谈起明珠薛氏自然免不得想起当初薛家遭难的那会儿,彼时她已嫁作他人妇倒少了被牵连的灾祸,可娘家遭难她却束手无策,这份凄苦也是难以同外人道的。当初薛家死了不少人,单是他们这辈儿的便死了一嫡一庶两个亲哥哥,旁的支系死伤不等,一个家族险些就这般败落了。

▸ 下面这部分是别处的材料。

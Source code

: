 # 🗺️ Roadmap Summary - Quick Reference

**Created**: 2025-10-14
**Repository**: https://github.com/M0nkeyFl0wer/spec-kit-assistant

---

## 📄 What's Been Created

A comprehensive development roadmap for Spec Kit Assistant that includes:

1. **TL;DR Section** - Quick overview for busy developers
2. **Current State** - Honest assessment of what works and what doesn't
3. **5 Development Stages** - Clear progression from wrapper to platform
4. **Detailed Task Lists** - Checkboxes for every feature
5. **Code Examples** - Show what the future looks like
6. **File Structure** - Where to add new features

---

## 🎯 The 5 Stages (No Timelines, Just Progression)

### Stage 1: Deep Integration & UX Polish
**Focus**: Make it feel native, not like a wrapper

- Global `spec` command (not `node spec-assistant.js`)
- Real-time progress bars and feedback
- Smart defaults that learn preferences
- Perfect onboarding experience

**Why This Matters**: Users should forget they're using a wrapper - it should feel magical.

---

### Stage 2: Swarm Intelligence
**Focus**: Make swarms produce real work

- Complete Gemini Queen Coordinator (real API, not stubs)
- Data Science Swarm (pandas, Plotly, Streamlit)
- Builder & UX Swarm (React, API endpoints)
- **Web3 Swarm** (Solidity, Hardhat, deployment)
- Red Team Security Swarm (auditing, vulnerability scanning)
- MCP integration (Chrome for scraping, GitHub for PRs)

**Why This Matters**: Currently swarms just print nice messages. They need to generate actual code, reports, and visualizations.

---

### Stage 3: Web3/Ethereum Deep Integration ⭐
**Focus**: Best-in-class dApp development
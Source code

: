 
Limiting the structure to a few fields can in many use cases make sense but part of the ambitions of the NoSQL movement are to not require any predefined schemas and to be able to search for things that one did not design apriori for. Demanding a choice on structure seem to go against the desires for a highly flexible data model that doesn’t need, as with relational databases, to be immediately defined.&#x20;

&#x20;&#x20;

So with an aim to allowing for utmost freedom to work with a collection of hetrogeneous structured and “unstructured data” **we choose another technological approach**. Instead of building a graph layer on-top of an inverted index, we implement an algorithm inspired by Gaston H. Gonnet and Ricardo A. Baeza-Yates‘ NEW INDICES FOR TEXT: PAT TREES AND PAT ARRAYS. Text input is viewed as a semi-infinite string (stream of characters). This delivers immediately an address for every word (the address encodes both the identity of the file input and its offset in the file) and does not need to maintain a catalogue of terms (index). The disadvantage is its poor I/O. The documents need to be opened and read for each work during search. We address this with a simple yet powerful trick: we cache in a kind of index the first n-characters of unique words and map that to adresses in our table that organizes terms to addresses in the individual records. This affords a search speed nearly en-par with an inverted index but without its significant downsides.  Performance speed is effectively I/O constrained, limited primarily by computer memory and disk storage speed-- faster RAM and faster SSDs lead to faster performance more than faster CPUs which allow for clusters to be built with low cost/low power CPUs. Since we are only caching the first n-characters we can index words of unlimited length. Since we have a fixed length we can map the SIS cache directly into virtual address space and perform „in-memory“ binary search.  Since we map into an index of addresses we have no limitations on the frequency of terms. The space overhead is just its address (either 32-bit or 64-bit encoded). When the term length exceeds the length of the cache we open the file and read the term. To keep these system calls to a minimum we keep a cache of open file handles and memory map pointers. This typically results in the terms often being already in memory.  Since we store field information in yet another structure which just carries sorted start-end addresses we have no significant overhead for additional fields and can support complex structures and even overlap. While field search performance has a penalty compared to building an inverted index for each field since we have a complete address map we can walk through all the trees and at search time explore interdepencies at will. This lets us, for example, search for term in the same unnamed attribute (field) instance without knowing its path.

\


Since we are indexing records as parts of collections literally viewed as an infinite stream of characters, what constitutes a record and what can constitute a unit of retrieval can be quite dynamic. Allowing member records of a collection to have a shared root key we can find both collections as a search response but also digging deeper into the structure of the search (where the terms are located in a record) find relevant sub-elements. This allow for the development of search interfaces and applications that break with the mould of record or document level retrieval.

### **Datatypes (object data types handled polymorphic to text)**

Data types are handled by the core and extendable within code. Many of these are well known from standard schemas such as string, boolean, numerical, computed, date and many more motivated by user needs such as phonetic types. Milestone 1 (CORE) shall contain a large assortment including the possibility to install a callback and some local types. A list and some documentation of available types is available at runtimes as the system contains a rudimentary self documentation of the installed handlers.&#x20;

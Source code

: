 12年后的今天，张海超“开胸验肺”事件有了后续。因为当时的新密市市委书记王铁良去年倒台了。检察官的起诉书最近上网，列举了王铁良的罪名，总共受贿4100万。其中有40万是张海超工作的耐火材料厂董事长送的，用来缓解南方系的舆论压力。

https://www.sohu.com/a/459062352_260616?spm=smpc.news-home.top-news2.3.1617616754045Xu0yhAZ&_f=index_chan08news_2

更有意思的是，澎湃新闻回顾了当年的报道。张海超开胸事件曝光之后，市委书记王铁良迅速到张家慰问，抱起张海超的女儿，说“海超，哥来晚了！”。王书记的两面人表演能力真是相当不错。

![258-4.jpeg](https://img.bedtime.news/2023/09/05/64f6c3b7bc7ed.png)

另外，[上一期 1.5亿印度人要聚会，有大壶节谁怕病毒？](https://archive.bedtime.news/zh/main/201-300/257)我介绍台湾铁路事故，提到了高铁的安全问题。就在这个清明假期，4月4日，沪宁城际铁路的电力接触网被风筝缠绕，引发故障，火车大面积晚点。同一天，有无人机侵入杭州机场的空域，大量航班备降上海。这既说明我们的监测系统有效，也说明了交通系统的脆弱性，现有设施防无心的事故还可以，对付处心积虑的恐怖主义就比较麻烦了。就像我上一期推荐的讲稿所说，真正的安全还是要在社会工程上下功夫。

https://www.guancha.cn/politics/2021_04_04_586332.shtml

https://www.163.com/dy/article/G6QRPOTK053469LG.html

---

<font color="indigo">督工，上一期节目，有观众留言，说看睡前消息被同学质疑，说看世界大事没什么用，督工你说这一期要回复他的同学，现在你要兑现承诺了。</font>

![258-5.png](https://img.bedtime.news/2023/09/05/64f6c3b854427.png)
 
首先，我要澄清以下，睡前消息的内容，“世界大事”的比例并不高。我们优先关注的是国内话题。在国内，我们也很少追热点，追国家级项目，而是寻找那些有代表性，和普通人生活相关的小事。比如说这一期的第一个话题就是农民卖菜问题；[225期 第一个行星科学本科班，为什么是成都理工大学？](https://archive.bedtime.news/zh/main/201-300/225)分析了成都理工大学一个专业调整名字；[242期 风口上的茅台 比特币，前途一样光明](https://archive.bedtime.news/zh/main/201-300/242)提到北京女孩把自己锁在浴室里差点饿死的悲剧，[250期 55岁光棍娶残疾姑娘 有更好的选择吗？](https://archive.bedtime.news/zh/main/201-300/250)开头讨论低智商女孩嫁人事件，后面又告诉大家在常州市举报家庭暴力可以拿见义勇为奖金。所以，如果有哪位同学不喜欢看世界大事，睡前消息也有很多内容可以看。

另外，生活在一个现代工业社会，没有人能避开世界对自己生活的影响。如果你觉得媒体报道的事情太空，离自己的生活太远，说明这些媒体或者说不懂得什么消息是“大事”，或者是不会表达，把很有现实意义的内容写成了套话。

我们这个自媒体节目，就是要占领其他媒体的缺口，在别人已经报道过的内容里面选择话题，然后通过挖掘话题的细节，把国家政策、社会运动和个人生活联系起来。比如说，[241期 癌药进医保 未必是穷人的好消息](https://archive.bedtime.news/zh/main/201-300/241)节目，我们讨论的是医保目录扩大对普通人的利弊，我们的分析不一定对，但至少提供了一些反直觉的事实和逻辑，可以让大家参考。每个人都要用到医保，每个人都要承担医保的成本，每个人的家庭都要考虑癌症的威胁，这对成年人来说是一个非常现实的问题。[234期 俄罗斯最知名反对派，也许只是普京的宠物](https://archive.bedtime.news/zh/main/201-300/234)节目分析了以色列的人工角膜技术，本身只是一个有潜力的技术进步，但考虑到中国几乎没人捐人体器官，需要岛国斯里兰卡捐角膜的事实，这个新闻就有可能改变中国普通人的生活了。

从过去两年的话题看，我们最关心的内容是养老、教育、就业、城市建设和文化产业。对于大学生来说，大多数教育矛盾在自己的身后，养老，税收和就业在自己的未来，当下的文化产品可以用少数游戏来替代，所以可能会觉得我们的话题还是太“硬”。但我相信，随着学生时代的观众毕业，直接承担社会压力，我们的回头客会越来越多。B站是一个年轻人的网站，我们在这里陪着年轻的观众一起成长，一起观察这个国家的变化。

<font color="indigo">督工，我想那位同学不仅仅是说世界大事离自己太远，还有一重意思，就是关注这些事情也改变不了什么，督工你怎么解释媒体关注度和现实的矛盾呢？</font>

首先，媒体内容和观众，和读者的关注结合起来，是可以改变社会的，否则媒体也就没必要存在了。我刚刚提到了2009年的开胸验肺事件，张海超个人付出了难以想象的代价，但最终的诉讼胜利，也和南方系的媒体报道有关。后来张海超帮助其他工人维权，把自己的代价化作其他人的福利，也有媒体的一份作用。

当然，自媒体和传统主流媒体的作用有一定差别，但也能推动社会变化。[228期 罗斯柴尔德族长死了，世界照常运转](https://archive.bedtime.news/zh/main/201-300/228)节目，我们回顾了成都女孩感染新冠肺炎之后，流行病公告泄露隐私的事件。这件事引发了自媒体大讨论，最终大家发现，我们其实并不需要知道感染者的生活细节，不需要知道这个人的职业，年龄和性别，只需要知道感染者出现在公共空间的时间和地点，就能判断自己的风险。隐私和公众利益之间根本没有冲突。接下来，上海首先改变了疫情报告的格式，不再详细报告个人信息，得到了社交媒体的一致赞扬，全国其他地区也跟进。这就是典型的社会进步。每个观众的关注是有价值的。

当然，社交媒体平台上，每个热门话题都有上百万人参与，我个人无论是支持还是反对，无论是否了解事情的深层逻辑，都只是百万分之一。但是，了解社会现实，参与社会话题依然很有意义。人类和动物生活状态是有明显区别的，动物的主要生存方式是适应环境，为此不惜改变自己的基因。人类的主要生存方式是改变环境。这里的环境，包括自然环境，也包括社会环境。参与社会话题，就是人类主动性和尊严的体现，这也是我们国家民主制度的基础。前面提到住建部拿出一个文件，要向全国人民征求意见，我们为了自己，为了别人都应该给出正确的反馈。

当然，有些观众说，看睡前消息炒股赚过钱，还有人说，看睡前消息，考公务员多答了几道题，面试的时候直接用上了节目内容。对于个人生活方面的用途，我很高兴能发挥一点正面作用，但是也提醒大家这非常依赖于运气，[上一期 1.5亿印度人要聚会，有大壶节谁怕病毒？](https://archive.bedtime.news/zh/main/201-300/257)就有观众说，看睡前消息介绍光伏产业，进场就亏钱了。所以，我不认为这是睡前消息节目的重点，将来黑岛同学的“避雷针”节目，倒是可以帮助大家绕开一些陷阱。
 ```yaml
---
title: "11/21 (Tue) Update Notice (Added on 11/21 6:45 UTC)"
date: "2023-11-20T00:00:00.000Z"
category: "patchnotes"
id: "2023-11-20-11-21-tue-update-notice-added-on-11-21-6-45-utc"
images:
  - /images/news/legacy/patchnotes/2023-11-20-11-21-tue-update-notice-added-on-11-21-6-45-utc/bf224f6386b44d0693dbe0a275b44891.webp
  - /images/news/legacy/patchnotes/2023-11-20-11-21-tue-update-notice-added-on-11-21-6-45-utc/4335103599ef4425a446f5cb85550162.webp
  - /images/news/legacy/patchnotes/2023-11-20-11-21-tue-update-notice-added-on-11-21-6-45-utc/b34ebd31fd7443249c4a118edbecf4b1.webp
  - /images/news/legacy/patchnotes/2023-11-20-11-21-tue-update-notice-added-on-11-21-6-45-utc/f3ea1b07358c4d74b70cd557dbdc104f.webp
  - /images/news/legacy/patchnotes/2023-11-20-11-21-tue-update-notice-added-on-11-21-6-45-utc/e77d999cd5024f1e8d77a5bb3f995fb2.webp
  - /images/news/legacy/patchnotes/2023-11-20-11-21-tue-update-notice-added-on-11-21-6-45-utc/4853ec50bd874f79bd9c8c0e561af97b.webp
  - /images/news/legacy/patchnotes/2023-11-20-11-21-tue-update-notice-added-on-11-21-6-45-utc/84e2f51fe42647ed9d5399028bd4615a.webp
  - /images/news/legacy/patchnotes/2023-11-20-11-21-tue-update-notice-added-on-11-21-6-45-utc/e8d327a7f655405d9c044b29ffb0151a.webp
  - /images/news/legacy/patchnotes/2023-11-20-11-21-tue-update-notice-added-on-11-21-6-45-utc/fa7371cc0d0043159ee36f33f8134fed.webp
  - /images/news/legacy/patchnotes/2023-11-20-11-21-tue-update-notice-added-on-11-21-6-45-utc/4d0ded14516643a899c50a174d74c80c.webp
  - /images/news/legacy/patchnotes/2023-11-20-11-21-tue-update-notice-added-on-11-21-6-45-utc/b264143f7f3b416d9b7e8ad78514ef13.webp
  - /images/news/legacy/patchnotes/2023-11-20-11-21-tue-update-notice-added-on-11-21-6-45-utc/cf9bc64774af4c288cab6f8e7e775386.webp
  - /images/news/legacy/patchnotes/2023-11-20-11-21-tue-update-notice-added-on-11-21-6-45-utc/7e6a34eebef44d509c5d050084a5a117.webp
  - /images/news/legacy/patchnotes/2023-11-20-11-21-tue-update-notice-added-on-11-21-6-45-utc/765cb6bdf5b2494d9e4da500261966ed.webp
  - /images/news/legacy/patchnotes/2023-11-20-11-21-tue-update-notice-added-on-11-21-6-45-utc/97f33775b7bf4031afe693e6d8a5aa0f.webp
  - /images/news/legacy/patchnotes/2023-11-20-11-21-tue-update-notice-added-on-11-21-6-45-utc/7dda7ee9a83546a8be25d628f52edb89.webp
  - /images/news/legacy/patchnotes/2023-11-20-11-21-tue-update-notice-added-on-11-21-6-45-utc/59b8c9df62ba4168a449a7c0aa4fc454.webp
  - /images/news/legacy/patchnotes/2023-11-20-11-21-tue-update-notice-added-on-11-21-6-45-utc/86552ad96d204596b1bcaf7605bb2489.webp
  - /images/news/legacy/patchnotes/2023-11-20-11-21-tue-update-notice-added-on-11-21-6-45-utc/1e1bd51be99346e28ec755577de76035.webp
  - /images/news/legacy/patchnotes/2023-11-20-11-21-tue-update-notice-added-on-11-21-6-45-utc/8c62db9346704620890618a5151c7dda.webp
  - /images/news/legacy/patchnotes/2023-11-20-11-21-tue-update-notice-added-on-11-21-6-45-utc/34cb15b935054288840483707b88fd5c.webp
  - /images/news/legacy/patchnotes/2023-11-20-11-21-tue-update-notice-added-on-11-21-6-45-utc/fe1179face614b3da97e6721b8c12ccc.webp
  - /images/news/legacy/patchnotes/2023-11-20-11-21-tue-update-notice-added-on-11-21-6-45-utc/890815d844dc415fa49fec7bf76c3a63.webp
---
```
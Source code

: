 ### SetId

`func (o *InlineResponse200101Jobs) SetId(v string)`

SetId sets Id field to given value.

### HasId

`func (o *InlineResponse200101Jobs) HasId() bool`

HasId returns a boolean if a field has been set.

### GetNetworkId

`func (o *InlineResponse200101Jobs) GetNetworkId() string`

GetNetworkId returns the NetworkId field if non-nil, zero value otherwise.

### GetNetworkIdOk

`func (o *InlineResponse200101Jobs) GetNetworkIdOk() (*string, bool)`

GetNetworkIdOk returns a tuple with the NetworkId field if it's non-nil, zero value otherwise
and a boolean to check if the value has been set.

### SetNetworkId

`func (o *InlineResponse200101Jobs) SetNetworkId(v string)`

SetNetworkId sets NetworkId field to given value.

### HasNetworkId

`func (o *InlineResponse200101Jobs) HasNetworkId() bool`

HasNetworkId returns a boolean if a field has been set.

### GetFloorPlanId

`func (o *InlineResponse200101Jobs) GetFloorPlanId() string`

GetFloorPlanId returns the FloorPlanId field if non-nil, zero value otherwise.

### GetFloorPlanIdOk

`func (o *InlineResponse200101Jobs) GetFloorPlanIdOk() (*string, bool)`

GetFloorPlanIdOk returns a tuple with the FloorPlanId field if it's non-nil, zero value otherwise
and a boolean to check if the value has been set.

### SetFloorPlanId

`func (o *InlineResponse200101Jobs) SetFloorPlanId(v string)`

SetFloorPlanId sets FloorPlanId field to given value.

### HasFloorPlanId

“也是圣上有天神保佑登得大宝才能要咱们薛家又有了出头之日,哎,可怜我那两位兄长……”
薛氏掩面哭了一阵儿,魏芳从旁劝着不抵用,脑筋一转却是扯开话题说起了明珠来。
“表弟那脸上的斑如今是彻底治好了,前些日子为着治病将他拘得有些狠了,如今正该要他出来走走散散心呢,母亲只在他昏睡之时见过一次,何不挑个日子要他过来仔细瞧瞧?表弟模样生得极好,母亲见着自然会喜欢的。”
“自然是要见的,你自来稳妥,明珠交由你照看为娘再放心不过,只需记着莫要走漏了风声,如今薛家那边也不清不楚的,这孩子在外头吃了恁多苦就别让他再搅进去掺和了。”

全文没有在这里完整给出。